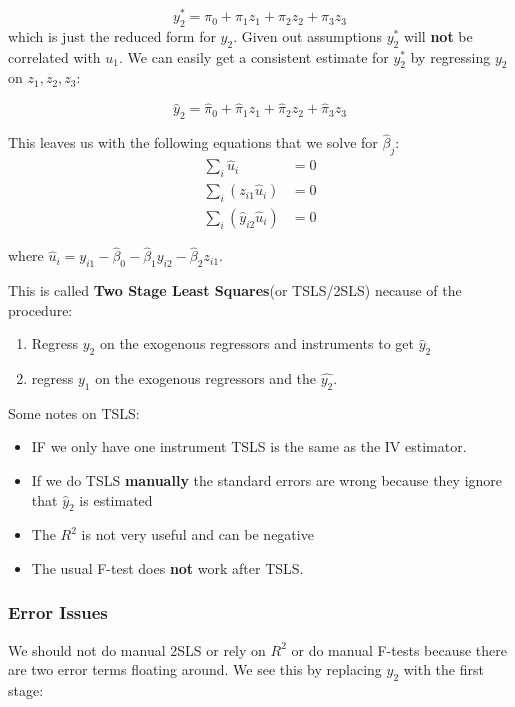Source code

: \documentclass[11pt]{article}
\begin{document}
\begin{equation}
y_2^*=\pi_0+\pi_1 z_1+\pi_2 z_2+\pi_3 z_3
\end{equation}
which is just the reduced form for $y_2$. Given out assumptions $y_2^*$ will \textbf{not} be correlated with $u_1$. We can easily get a consistent estimate for $y_2^*$ by regressing $y_2$ on $z_1, z_2, z_3$:

\begin{equation}
\hat{y}_2=\hat{\pi}_0+\hat{\pi}_1 z_1+\hat{\pi}_2 z_2+\hat{\pi}_3 z_3
\end{equation}

This leaves us with the following equations that we solve for $\hat{\beta}_j$:
\begin{equation}
\begin{aligned}
\sum_i \hat{u}_i & =0 \\
\sum_i\left(z_{i 1} \hat{u}_i\right) & =0 \\
\sum_i\left(\hat{y}_{i 2} \hat{u}_i\right) & =0
\end{aligned}
\end{equation}

where $\hat{u}_i=y_{i 1}-\hat{\beta}_0-\hat{\beta}_1 y_{i 2}-\hat{\beta}_2 z_{i 1} .$

This is called \textbf{Two Stage Least Squares}(or TSLS/2SLS) necause of the procedure:
\begin{enumerate}
    \item Regress $y_2$ on the exogenous regressors and instruments to get $\hat{y}_2$
    \item regress $y_1$ on the exogenous regressors and the $\hat{y_2}$.
\end{enumerate}

\begin{note}
Some notes on TSLS:
\begin{itemize}
    \item IF we only have one instrument TSLS is the same as the IV estimator.
    \item If we do TSLS \textbf{manually} the standard errors are wrong because they ignore that $\hat{y}_2$ is estimated
    \item The $R^2$ is not very useful and can be negative
    \item The usual F-test does \textbf{not} work after TSLS.
\end{itemize}
\end{note}

\subsubsection{Error Issues}
We should not do manual 2SLS or rely on $R^2$ or do manual F-tests because there are two error terms floating around. We see this by replacing $y_2$ with the first stage:
\end{document}
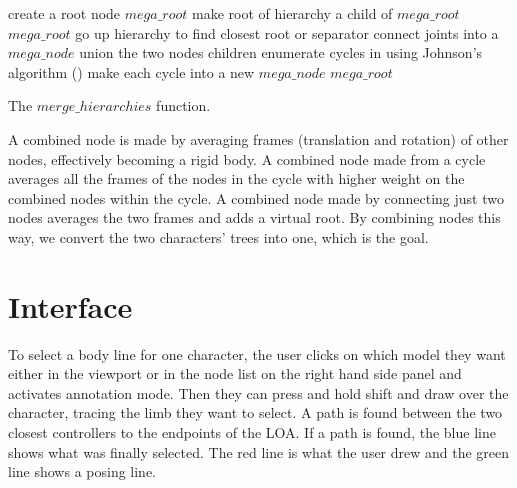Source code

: \begin{algorithm}[H]
 {
  create a root node $mega\_root$\;
  {
   make root of hierarchy a child of $mega\_root$\;
   \Return $mega\_root$\;
  }
 }
 {
  {
   go up hierarchy to find closest root or separator\;
   {
    connect joints into a $mega\_node$\;
    union the two nodes children\;
   }
  }
 }
 enumerate cycles in using Johnson's algorithm (\citep{johnson1975finding})\;
 make each cycle into a new $mega\_node$\;
 \Return $mega\_root$\;
 
 \caption{The $merge\_hierarchies$ function.}
\end{algorithm}

A combined node is made by averaging frames (translation and rotation) of other nodes, effectively becoming a rigid body. A combined node made from a cycle averages all the frames of the nodes in the cycle with higher weight on the combined nodes within the cycle. A combined node made by connecting just two nodes averages the two frames and adds a virtual root. By combining nodes this way, we convert the two characters' trees into one, which is the goal.

\section{Interface}
To select a body line for one character, the user clicks on which model they want either in the viewport or in the node list on the right hand side panel and activates annotation mode. Then they can press and hold shift and draw over the character, tracing the limb they want to select. A path is found between the two closest controllers to the endpoints of the LOA. If a path is found, the blue line shows what was finally selected. The red line is what the user drew and the green line shows a posing line.

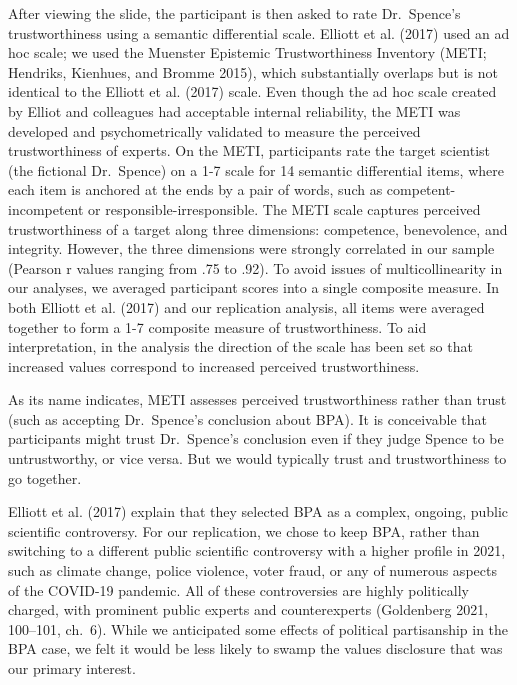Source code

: \documentclass[
  letterpaper,
  DIV=11,
  numbers=noendperiod]{scrartcl}
\begin{document}
After viewing the slide, the participant is then asked to rate
Dr.~Spence's trustworthiness using a semantic differential scale.
Elliott et al. (2017) used an ad hoc scale; we used the Muenster
Epistemic Trustworthiness Inventory (METI; Hendriks, Kienhues, and
Bromme 2015), which substantially overlaps but is not identical to the
Elliott et al. (2017) scale. Even though the ad hoc scale created by
Elliot and colleagues had acceptable internal reliability, the METI was
developed and psychometrically validated to measure the perceived
trustworthiness of experts. On the METI, participants rate the target
scientist (the fictional Dr.~Spence) on a 1-7 scale for 14 semantic
differential items, where each item is anchored at the ends by a pair of
words, such as competent-incompetent or responsible-irresponsible. The
METI scale captures perceived trustworthiness of a target along three
dimensions: competence, benevolence, and integrity. However, the three
dimensions were strongly correlated in our sample (Pearson r values
ranging from .75 to .92). To avoid issues of multicollinearity in our
analyses, we averaged participant scores into a single composite
measure. In both Elliott et al. (2017) and our replication analysis, all
items were averaged together to form a 1-7 composite measure of
trustworthiness. To aid interpretation, in the analysis the direction of
the scale has been set so that increased values correspond to increased
perceived trustworthiness.

As its name indicates, METI assesses perceived trustworthiness rather
than trust (such as accepting Dr.~Spence's conclusion about BPA). It is
conceivable that participants might trust Dr.~Spence's conclusion even
if they judge Spence to be untrustworthy, or vice versa. But we would
typically trust and trustworthiness to go together.

Elliott et al. (2017) explain that they selected BPA as a complex,
ongoing, public scientific controversy. For our replication, we chose to
keep BPA, rather than switching to a different public scientific
controversy with a higher profile in 2021, such as climate change,
police violence, voter fraud, or any of numerous aspects of the COVID-19
pandemic. All of these controversies are highly politically charged,
with prominent public experts and counterexperts (Goldenberg 2021,
100--101, ch.~6). While we anticipated some effects of political
partisanship in the BPA case, we felt it would be less likely to swamp
the values disclosure that was our primary interest.
\end{document}
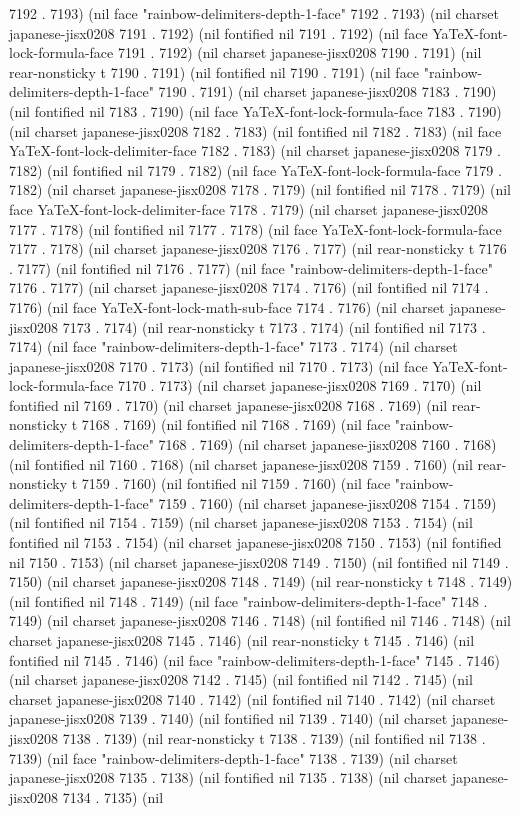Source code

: 7192 . 7193) (nil face "rainbow-delimiters-depth-1-face" 7192 . 7193) (nil charset japanese-jisx0208 7191 . 7192) (nil fontified nil 7191 . 7192) (nil face YaTeX-font-lock-formula-face 7191 . 7192) (nil charset japanese-jisx0208 7190 . 7191) (nil rear-nonsticky t 7190 . 7191) (nil fontified nil 7190 . 7191) (nil face "rainbow-delimiters-depth-1-face" 7190 . 7191) (nil charset japanese-jisx0208 7183 . 7190) (nil fontified nil 7183 . 7190) (nil face YaTeX-font-lock-formula-face 7183 . 7190) (nil charset japanese-jisx0208 7182 . 7183) (nil fontified nil 7182 . 7183) (nil face YaTeX-font-lock-delimiter-face 7182 . 7183) (nil charset japanese-jisx0208 7179 . 7182) (nil fontified nil 7179 . 7182) (nil face YaTeX-font-lock-formula-face 7179 . 7182) (nil charset japanese-jisx0208 7178 . 7179) (nil fontified nil 7178 . 7179) (nil face YaTeX-font-lock-delimiter-face 7178 . 7179) (nil charset japanese-jisx0208 7177 . 7178) (nil fontified nil 7177 . 7178) (nil face YaTeX-font-lock-formula-face 7177 . 7178) (nil charset japanese-jisx0208 7176 . 7177) (nil rear-nonsticky t 7176 . 7177) (nil fontified nil 7176 . 7177) (nil face "rainbow-delimiters-depth-1-face" 7176 . 7177) (nil charset japanese-jisx0208 7174 . 7176) (nil fontified nil 7174 . 7176) (nil face YaTeX-font-lock-math-sub-face 7174 . 7176) (nil charset japanese-jisx0208 7173 . 7174) (nil rear-nonsticky t 7173 . 7174) (nil fontified nil 7173 . 7174) (nil face "rainbow-delimiters-depth-1-face" 7173 . 7174) (nil charset japanese-jisx0208 7170 . 7173) (nil fontified nil 7170 . 7173) (nil face YaTeX-font-lock-formula-face 7170 . 7173) (nil charset japanese-jisx0208 7169 . 7170) (nil fontified nil 7169 . 7170) (nil charset japanese-jisx0208 7168 . 7169) (nil rear-nonsticky t 7168 . 7169) (nil fontified nil 7168 . 7169) (nil face "rainbow-delimiters-depth-1-face" 7168 . 7169) (nil charset japanese-jisx0208 7160 . 7168) (nil fontified nil 7160 . 7168) (nil charset japanese-jisx0208 7159 . 7160) (nil rear-nonsticky t 7159 . 7160) (nil fontified nil 7159 . 7160) (nil face "rainbow-delimiters-depth-1-face" 7159 . 7160) (nil charset japanese-jisx0208 7154 . 7159) (nil fontified nil 7154 . 7159) (nil charset japanese-jisx0208 7153 . 7154) (nil fontified nil 7153 . 7154) (nil charset japanese-jisx0208 7150 . 7153) (nil fontified nil 7150 . 7153) (nil charset japanese-jisx0208 7149 . 7150) (nil fontified nil 7149 . 7150) (nil charset japanese-jisx0208 7148 . 7149) (nil rear-nonsticky t 7148 . 7149) (nil fontified nil 7148 . 7149) (nil face "rainbow-delimiters-depth-1-face" 7148 . 7149) (nil charset japanese-jisx0208 7146 . 7148) (nil fontified nil 7146 . 7148) (nil charset japanese-jisx0208 7145 . 7146) (nil rear-nonsticky t 7145 . 7146) (nil fontified nil 7145 . 7146) (nil face "rainbow-delimiters-depth-1-face" 7145 . 7146) (nil charset japanese-jisx0208 7142 . 7145) (nil fontified nil 7142 . 7145) (nil charset japanese-jisx0208 7140 . 7142) (nil fontified nil 7140 . 7142) (nil charset japanese-jisx0208 7139 . 7140) (nil fontified nil 7139 . 7140) (nil charset japanese-jisx0208 7138 . 7139) (nil rear-nonsticky t 7138 . 7139) (nil fontified nil 7138 . 7139) (nil face "rainbow-delimiters-depth-1-face" 7138 . 7139) (nil charset japanese-jisx0208 7135 . 7138) (nil fontified nil 7135 . 7138) (nil charset japanese-jisx0208 7134 . 7135) (nil 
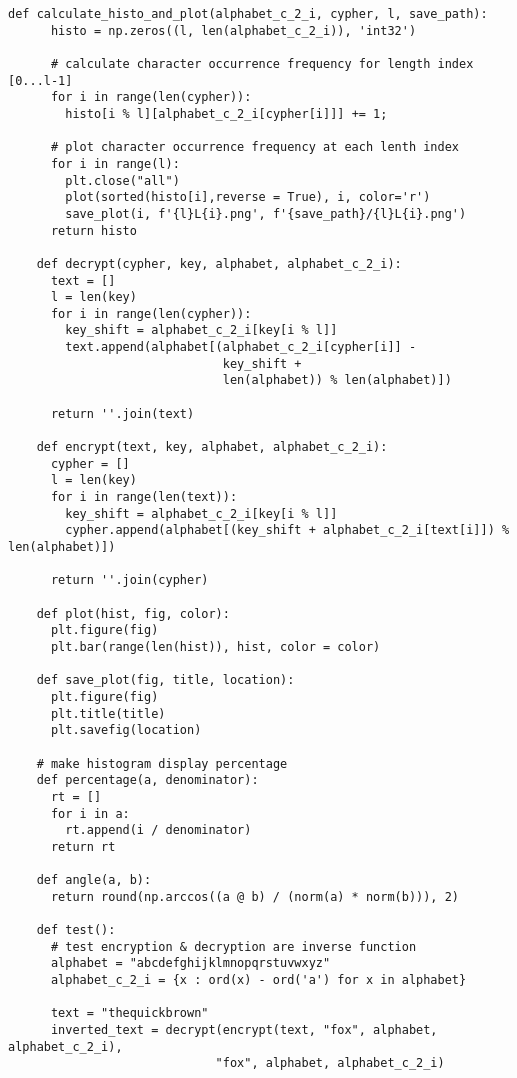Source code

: \documentclass[12pt,letterpaper]{article}
\begin{document}
\begin{lstlisting}[style = Python]
    def calculate_histo_and_plot(alphabet_c_2_i, cypher, l, save_path):
      histo = np.zeros((l, len(alphabet_c_2_i)), 'int32')
      
      # calculate character occurrence frequency for length index [0...l-1]
      for i in range(len(cypher)):
        histo[i % l][alphabet_c_2_i[cypher[i]]] += 1;
      
      # plot character occurrence frequency at each lenth index
      for i in range(l):
        plt.close("all")
        plot(sorted(histo[i],reverse = True), i, color='r')
        save_plot(i, f'{l}L{i}.png', f'{save_path}/{l}L{i}.png')
      return histo
    
    def decrypt(cypher, key, alphabet, alphabet_c_2_i):
      text = []
      l = len(key)
      for i in range(len(cypher)):
        key_shift = alphabet_c_2_i[key[i % l]]
        text.append(alphabet[(alphabet_c_2_i[cypher[i]] - 
                              key_shift + 
                              len(alphabet)) % len(alphabet)])

      return ''.join(text)
    
    def encrypt(text, key, alphabet, alphabet_c_2_i):
      cypher = []
      l = len(key)
      for i in range(len(text)):
        key_shift = alphabet_c_2_i[key[i % l]]
        cypher.append(alphabet[(key_shift + alphabet_c_2_i[text[i]]) % len(alphabet)])

      return ''.join(cypher)
    
    def plot(hist, fig, color):
      plt.figure(fig)
      plt.bar(range(len(hist)), hist, color = color)
    
    def save_plot(fig, title, location):
      plt.figure(fig)
      plt.title(title)
      plt.savefig(location)
    
    # make histogram display percentage 
    def percentage(a, denominator):
      rt = []
      for i in a:
        rt.append(i / denominator)
      return rt
    
    def angle(a, b):
      return round(np.arccos((a @ b) / (norm(a) * norm(b))), 2)
    
    def test():
      # test encryption & decryption are inverse function
      alphabet = "abcdefghijklmnopqrstuvwxyz"
      alphabet_c_2_i = {x : ord(x) - ord('a') for x in alphabet}
    
      text = "thequickbrown"
      inverted_text = decrypt(encrypt(text, "fox", alphabet, alphabet_c_2_i),
                             "fox", alphabet, alphabet_c_2_i)
    

\end{lstlisting}
\end{document}
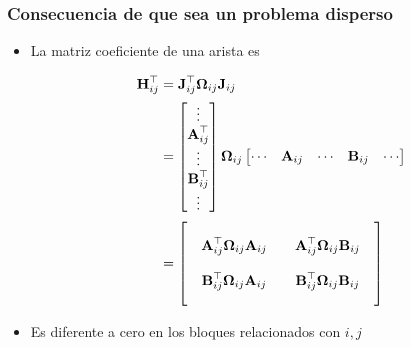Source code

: \begin{frame}
    \frametitle{Consecuencia de que sea un problema disperso}
    
    \begin{itemize}
        \item La matriz coeficiente de una arista es

        \begin{align*}
            \boldsymbol{\mathbf{H}}_{ij}^{\top} &= \boldsymbol{\mathbf{J}}_{ij}^{\top}\boldsymbol{\mathbf{\Omega}}_{ij}\boldsymbol{\mathbf{J}}_{ij}\\
            &= 
            \begin{bmatrix}
                \vdots \\
                \boldsymbol{\mathbf{A}}_{ij}^{\top}\\
                \vdots \\
                \boldsymbol{\mathbf{B}}_{ij}^{\top}\\
                \vdots
            \end{bmatrix} \boldsymbol{\mathbf{\Omega}}_{ij}
            \begin{bmatrix}
                \cdots & \boldsymbol{\mathbf{A}}_{ij} & \cdots & \boldsymbol{\mathbf{B}}_{ij} & \cdots
            \end{bmatrix}\\
            &= 
            \begin{bmatrix}
                & & & &\\
                & \boldsymbol{\mathbf{A}}_{ij}^{\top}\boldsymbol{\mathbf{\Omega}}_{ij}\boldsymbol{\mathbf{A}}_{ij} & & \boldsymbol{\mathbf{A}}_{ij}^{\top}\boldsymbol{\mathbf{\Omega}}_{ij}\boldsymbol{\mathbf{B}}_{ij} & \\
                & & & &\\
                & \boldsymbol{\mathbf{B}}_{ij}^{\top}\boldsymbol{\mathbf{\Omega}}_{ij}\boldsymbol{\mathbf{A}}_{ij} & & \boldsymbol{\mathbf{B}}_{ij}^{\top}\boldsymbol{\mathbf{\Omega}}_{ij}\boldsymbol{\mathbf{B}}_{ij} &\\
                & & & &\\
            \end{bmatrix}
        \end{align*}
        \item Es diferente a cero en los bloques relacionados con $i,j$
    \end{itemize}
    
\end{frame}


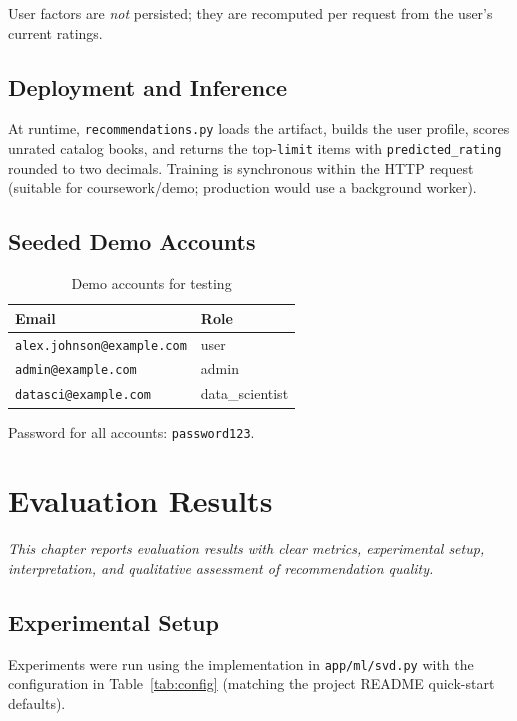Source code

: \documentclass[12pt,a4paper]{report}
\newcommand{\chapterdesc}[1]{%
    \vspace{-0.6\baselineskip}
    \noindent\hspace*{1.5cm}\parbox{\dimexpr\textwidth-1.5cm\relax}{\textit{#1}}
    \par\vspace{0.3\baselineskip}
}
\begin{document}
User factors are \emph{not} persisted; they are recomputed per request from the user's current ratings.

\section{Deployment and Inference}

At runtime, \texttt{recommendations.py} loads the artifact, builds the user profile, scores unrated catalog books, and returns the top-\texttt{limit} items with \texttt{predicted\_rating} rounded to two decimals. Training is synchronous within the HTTP request (suitable for coursework/demo; production would use a background worker).

\section{Seeded Demo Accounts}

\begin{table}[htbp]
\centering
\caption{Demo accounts for testing}
\label{tab:demo-accounts}
\begin{tabular}{@{}ll@{}}
\toprule
\textbf{Email} & \textbf{Role} \\
\midrule
\texttt{alex.johnson@example.com} & user \\
\texttt{admin@example.com} & admin \\
\texttt{datasci@example.com} & data\_scientist \\
\bottomrule
\end{tabular}
\end{table}

Password for all accounts: \texttt{password123}.

\chapter{Evaluation Results}
\chapterdesc{This chapter reports evaluation results with clear metrics, experimental setup, interpretation, and qualitative assessment of recommendation quality.}

\section{Experimental Setup}

Experiments were run using the implementation in \texttt{app/ml/svd.py} with the configuration in Table~\ref{tab:config} (matching the project README quick-start defaults).
\end{document}

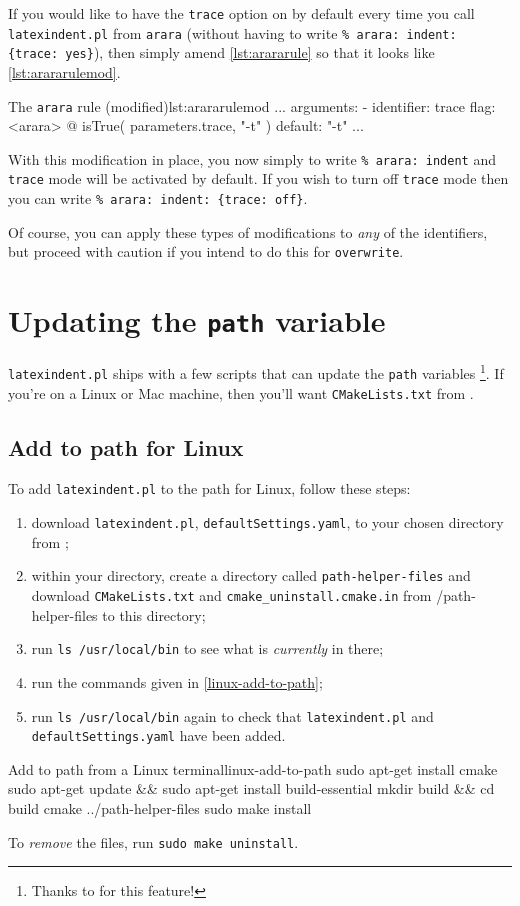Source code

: \documentclass[11pt]{article}
\begin{document}
If you would like to have the \lstinline!trace! option on by default every time you
call \lstinline!latexindent.pl! from \lstinline!arara! (without having to write \lstinline!% arara: indent: {trace: yes}!), then simply
amend \cref{lst:arararule} so that it looks like \cref{lst:arararulemod}.
\begin{cmhlistings}[style=yaml,numbers=none]{The \lstinline!arara! rule (modified)}{lst:arararulemod}
...
arguments:
- identifier: trace
  flag: <arara> @{ isTrue( parameters.trace, "-t" ) }
  default: "-t"
...
\end{cmhlistings}

With this modification in place, you now simply to write \lstinline!% arara: indent! and
\lstinline!trace! mode will be activated by default. If you wish to turn off \lstinline!trace!
mode then you can write \lstinline!% arara: indent: {trace: off}!.

Of course, you can apply these types of modifications to \emph{any} of the identifiers,
but proceed with caution if you intend to do this for \lstinline!overwrite!.

\section{Updating the \lstinline!path! variable}\label{sec:updating-path}
\lstinline!latexindent.pl! ships with a few scripts that can update the \lstinline!path! variables
\footnote{Thanks to \cite{jasjuang} for this feature!}. If you're
on a Linux or Mac machine, then you'll want \lstinline!CMakeLists.txt! from \cite{latexindent-home}.
\subsection{Add to path for Linux}
To add \lstinline!latexindent.pl! to the path for Linux, follow these steps:
\begin{enumerate}
	\item download  \lstinline!latexindent.pl!, \lstinline!defaultSettings.yaml!,  to your
      chosen directory from \cite{latexindent-home} ; 
    \item within your directory, create a directory called \lstinline!path-helper-files! and 
      download \lstinline!CMakeLists.txt! and \lstinline!cmake_uninstall.cmake.in!
	      from \cite{latexindent-home}/path-helper-files to this directory;
	\item run \lstinline!ls /usr/local/bin! to see what is \emph{currently} in there;
	\item run the commands given in \cref{linux-add-to-path};
	\item run \lstinline!ls /usr/local/bin! again to check that \lstinline!latexindent.pl! and \lstinline!defaultSettings.yaml!
	      have been added.
\end{enumerate}
\begin{cmhlistings}[style=yaml,numbers=none]{Add to path from a Linux terminal}{linux-add-to-path}
sudo apt-get install cmake
sudo apt-get update && sudo apt-get install build-essential
mkdir build && cd build
cmake ../path-helper-files
sudo make install
\end{cmhlistings}
To \emph{remove} the files, run \lstinline!sudo make uninstall!.
\end{document}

== == ==

Reproduce each line of the material containing the word "percentage".

    # make histogram display percentage 
    def percentage(a, denominator):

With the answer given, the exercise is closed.